### Exercise objective
Reproduce all of the data exactly, with no line skipped.

### Input
----------

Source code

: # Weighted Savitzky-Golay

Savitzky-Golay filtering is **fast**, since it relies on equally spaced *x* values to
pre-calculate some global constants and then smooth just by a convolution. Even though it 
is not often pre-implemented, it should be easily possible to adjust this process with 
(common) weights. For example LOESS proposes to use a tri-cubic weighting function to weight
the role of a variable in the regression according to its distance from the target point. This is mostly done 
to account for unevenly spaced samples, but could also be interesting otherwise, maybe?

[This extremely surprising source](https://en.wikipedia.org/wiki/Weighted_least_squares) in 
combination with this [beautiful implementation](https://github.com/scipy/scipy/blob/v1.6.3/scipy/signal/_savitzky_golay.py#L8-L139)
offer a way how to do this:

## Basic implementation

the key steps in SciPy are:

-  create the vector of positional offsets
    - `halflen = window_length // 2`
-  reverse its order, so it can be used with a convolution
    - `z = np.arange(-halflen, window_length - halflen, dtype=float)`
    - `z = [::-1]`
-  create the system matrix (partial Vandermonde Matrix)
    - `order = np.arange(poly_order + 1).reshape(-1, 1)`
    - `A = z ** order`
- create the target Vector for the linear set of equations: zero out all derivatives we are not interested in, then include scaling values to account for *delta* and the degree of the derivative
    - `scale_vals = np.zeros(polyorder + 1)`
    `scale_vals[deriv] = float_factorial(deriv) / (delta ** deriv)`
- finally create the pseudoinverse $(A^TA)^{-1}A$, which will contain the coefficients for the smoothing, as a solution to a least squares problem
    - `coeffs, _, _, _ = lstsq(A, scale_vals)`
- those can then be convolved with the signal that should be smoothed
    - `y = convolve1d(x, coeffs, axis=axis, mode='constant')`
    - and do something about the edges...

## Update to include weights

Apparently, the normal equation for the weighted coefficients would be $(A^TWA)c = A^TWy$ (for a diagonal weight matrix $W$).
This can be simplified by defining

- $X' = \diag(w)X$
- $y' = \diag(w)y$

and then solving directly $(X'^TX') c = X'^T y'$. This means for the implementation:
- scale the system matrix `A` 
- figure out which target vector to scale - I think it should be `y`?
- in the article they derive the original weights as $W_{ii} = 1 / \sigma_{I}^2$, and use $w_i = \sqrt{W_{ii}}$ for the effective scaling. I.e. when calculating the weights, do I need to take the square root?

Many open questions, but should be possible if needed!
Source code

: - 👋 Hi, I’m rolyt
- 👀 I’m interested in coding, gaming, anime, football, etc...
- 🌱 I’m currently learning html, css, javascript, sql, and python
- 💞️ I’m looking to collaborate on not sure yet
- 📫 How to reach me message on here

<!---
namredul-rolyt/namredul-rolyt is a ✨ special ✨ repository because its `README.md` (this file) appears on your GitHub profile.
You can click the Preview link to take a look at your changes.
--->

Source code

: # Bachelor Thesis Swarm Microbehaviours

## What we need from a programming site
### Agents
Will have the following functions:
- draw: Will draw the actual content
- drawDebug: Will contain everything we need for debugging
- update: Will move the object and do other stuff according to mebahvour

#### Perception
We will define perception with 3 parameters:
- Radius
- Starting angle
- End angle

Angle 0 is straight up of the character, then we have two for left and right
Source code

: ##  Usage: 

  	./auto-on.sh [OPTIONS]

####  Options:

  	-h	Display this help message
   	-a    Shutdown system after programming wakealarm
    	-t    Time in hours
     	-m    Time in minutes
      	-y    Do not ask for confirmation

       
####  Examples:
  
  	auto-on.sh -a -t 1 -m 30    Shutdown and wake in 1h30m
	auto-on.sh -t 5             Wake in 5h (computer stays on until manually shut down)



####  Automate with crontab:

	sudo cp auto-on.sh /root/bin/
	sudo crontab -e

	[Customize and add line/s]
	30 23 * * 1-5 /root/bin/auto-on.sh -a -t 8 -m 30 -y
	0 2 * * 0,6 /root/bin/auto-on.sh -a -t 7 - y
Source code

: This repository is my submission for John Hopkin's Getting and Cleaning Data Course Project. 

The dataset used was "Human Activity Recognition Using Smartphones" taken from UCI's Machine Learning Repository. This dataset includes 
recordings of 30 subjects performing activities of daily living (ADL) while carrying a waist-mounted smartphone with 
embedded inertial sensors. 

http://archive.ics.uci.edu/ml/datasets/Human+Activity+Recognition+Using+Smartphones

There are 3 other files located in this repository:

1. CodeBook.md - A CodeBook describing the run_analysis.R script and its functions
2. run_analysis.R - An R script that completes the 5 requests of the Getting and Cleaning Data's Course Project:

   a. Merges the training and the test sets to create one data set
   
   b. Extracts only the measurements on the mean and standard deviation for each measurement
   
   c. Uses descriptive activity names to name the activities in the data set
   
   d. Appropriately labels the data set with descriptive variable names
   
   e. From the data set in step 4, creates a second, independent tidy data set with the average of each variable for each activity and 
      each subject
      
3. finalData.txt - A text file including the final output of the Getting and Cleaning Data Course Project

----------

### Solution for this exercise
Source code

: # Weighted Savitzky-Golay

Savitzky-Golay filtering is **fast**, since it relies on equally spaced *x* values to
pre-calculate some global constants and then smooth just by a convolution. Even though it 
is not often pre-implemented, it should be easily possible to adjust this process with 
(common) weights. For example LOESS proposes to use a tri-cubic weighting function to weight
the role of a variable in the regression according to its distance from the target point. This is mostly done 
to account for unevenly spaced samples, but could also be interesting otherwise, maybe?

[This extremely surprising source](https://en.wikipedia.org/wiki/Weighted_least_squares) in 
combination with this [beautiful implementation](https://github.com/scipy/scipy/blob/v1.6.3/scipy/signal/_savitzky_golay.py#L8-L139)
offer a way how to do this:

## Basic implementation

the key steps in SciPy are:

-  create the vector of positional offsets
    - `halflen = window_length // 2`
-  reverse its order, so it can be used with a convolution
    - `z = np.arange(-halflen, window_length - halflen, dtype=float)`
    - `z = [::-1]`
-  create the system matrix (partial Vandermonde Matrix)
    - `order = np.arange(poly_order + 1).reshape(-1, 1)`
    - `A = z ** order`
- create the target Vector for the linear set of equations: zero out all derivatives we are not interested in, then include scaling values to account for *delta* and the degree of the derivative
    - `scale_vals = np.zeros(polyorder + 1)`
    `scale_vals[deriv] = float_factorial(deriv) / (delta ** deriv)`
- finally create the pseudoinverse $(A^TA)^{-1}A$, which will contain the coefficients for the smoothing, as a solution to a least squares problem
    - `coeffs, _, _, _ = lstsq(A, scale_vals)`
- those can then be convolved with the signal that should be smoothed
    - `y = convolve1d(x, coeffs, axis=axis, mode='constant')`
    - and do something about the edges...

## Update to include weights

Apparently, the normal equation for the weighted coefficients would be $(A^TWA)c = A^TWy$ (for a diagonal weight matrix $W$).
This can be simplified by defining

- $X' = \diag(w)X$
- $y' = \diag(w)y$

and then solving directly $(X'^TX') c = X'^T y'$. This means for the implementation:
- scale the system matrix `A` 
- figure out which target vector to scale - I think it should be `y`?
- in the article they derive the original weights as $W_{ii} = 1 / \sigma_{I}^2$, and use $w_i = \sqrt{W_{ii}}$ for the effective scaling. I.e. when calculating the weights, do I need to take the square root?

Many open questions, but should be possible if needed!
Source code

: - 👋 Hi, I’m rolyt
- 👀 I’m interested in coding, gaming, anime, football, etc...
- 🌱 I’m currently learning html, css, javascript, sql, and python
- 💞️ I’m looking to collaborate on not sure yet
- 📫 How to reach me message on here

<!---
namredul-rolyt/namredul-rolyt is a ✨ special ✨ repository because its `README.md` (this file) appears on your GitHub profile.
You can click the Preview link to take a look at your changes.
--->

Source code

: # Bachelor Thesis Swarm Microbehaviours

## What we need from a programming site
### Agents
Will have the following functions:
- draw: Will draw the actual content
- drawDebug: Will contain everything we need for debugging
- update: Will move the object and do other stuff according to mebahvour

#### Perception
We will define perception with 3 parameters:
- Radius
- Starting angle
- End angle

Angle 0 is straight up of the character, then we have two for left and right
Source code

: ##  Usage: 

  	./auto-on.sh [OPTIONS]

####  Options:

  	-h	Display this help message
   	-a    Shutdown system after programming wakealarm
    	-t    Time in hours
     	-m    Time in minutes
      	-y    Do not ask for confirmation

       
####  Examples:
  
  	auto-on.sh -a -t 1 -m 30    Shutdown and wake in 1h30m
	auto-on.sh -t 5             Wake in 5h (computer stays on until manually shut down)



####  Automate with crontab:

	sudo cp auto-on.sh /root/bin/
	sudo crontab -e

	[Customize and add line/s]
	30 23 * * 1-5 /root/bin/auto-on.sh -a -t 8 -m 30 -y
	0 2 * * 0,6 /root/bin/auto-on.sh -a -t 7 - y
Source code

: This repository is my submission for John Hopkin's Getting and Cleaning Data Course Project. 

The dataset used was "Human Activity Recognition Using Smartphones" taken from UCI's Machine Learning Repository. This dataset includes 
recordings of 30 subjects performing activities of daily living (ADL) while carrying a waist-mounted smartphone with 
embedded inertial sensors. 

http://archive.ics.uci.edu/ml/datasets/Human+Activity+Recognition+Using+Smartphones

There are 3 other files located in this repository:

1. CodeBook.md - A CodeBook describing the run_analysis.R script and its functions
2. run_analysis.R - An R script that completes the 5 requests of the Getting and Cleaning Data's Course Project:

   a. Merges the training and the test sets to create one data set
   
   b. Extracts only the measurements on the mean and standard deviation for each measurement
   
   c. Uses descriptive activity names to name the activities in the data set
   
   d. Appropriately labels the data set with descriptive variable names
   
   e. From the data set in step 4, creates a second, independent tidy data set with the average of each variable for each activity and 
      each subject
      
3. finalData.txt - A text file including the final output of the Getting and Cleaning Data Course Project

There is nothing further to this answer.